== Segment start ==

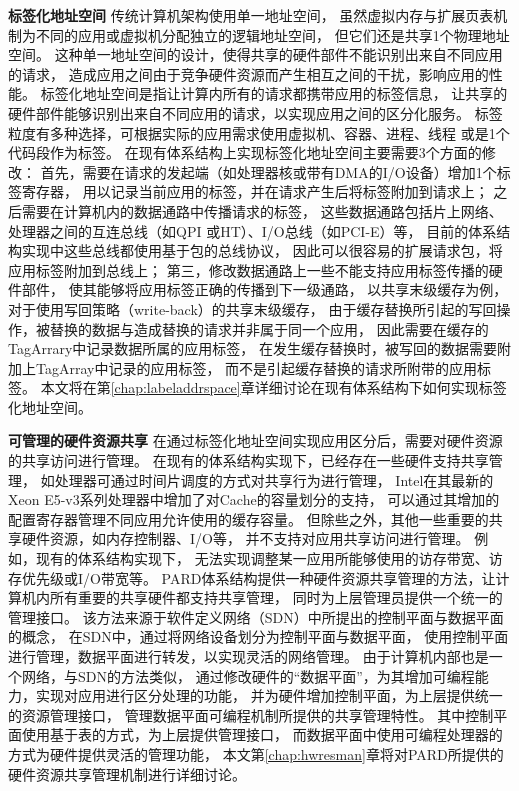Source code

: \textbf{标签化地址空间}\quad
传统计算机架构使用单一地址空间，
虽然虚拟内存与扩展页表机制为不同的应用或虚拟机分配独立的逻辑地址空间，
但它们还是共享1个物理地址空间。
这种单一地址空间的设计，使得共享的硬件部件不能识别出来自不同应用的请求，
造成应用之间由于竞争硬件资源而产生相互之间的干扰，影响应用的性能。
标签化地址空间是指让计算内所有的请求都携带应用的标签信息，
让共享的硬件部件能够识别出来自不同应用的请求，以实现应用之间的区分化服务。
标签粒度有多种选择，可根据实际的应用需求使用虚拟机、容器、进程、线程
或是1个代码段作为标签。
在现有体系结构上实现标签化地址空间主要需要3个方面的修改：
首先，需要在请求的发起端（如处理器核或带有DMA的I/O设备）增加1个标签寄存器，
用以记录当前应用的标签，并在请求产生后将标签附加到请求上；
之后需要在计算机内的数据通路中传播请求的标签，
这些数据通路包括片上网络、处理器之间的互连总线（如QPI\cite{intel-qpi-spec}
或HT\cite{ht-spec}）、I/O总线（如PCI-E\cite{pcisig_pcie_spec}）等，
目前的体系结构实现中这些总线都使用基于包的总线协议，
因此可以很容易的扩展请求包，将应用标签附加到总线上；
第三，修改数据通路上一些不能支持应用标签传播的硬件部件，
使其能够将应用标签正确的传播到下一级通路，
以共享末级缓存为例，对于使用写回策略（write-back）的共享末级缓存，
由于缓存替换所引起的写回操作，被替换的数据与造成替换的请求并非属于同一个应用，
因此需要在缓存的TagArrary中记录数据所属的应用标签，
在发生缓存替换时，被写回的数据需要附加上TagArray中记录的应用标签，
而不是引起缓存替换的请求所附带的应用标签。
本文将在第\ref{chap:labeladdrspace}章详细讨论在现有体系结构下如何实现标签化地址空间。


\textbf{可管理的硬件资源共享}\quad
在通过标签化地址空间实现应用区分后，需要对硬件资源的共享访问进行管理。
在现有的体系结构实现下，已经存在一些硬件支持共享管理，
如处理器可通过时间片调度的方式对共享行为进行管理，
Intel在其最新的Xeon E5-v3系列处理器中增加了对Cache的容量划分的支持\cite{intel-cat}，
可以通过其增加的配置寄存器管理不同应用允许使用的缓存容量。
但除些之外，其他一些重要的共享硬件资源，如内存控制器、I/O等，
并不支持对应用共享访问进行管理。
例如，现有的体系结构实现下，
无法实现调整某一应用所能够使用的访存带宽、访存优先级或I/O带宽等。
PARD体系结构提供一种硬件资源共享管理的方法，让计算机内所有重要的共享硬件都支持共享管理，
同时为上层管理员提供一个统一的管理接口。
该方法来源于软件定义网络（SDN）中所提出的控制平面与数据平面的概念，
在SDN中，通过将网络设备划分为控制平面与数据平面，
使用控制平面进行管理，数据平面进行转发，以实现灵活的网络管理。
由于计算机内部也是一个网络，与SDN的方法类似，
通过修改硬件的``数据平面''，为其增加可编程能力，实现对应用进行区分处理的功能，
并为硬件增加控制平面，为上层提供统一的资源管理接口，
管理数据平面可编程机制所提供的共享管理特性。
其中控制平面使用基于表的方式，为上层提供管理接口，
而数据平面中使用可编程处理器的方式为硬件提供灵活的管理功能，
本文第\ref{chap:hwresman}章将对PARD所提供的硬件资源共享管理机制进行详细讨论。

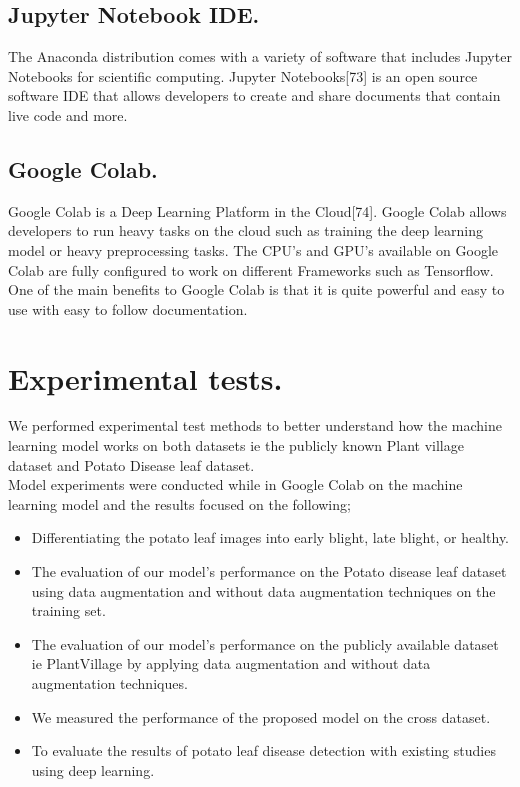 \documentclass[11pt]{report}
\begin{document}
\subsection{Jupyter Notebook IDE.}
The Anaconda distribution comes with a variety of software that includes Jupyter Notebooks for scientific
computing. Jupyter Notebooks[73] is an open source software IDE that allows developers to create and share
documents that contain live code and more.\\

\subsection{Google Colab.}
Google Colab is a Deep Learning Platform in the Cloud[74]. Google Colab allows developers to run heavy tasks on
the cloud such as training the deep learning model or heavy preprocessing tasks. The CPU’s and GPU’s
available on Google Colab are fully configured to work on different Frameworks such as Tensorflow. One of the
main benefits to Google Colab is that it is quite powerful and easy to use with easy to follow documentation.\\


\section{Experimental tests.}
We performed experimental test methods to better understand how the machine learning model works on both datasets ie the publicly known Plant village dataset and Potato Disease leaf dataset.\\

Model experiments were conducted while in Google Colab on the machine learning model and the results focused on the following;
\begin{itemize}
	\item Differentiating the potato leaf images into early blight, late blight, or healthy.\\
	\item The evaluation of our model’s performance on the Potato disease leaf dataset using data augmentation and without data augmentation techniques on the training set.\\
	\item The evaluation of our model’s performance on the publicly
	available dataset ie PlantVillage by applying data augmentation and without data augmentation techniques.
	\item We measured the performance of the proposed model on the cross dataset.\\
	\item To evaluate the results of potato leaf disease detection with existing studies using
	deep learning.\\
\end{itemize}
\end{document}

== Segment end ==

Work to be completed: Once you have checked every line of the material above, return the ones that hold the string "without".

Answer below:
	\item The evaluation of our model’s performance on the Potato disease leaf dataset using data augmentation and without data augmentation techniques on the training set.\\
	available dataset ie PlantVillage by applying data augmentation and without data augmentation techniques.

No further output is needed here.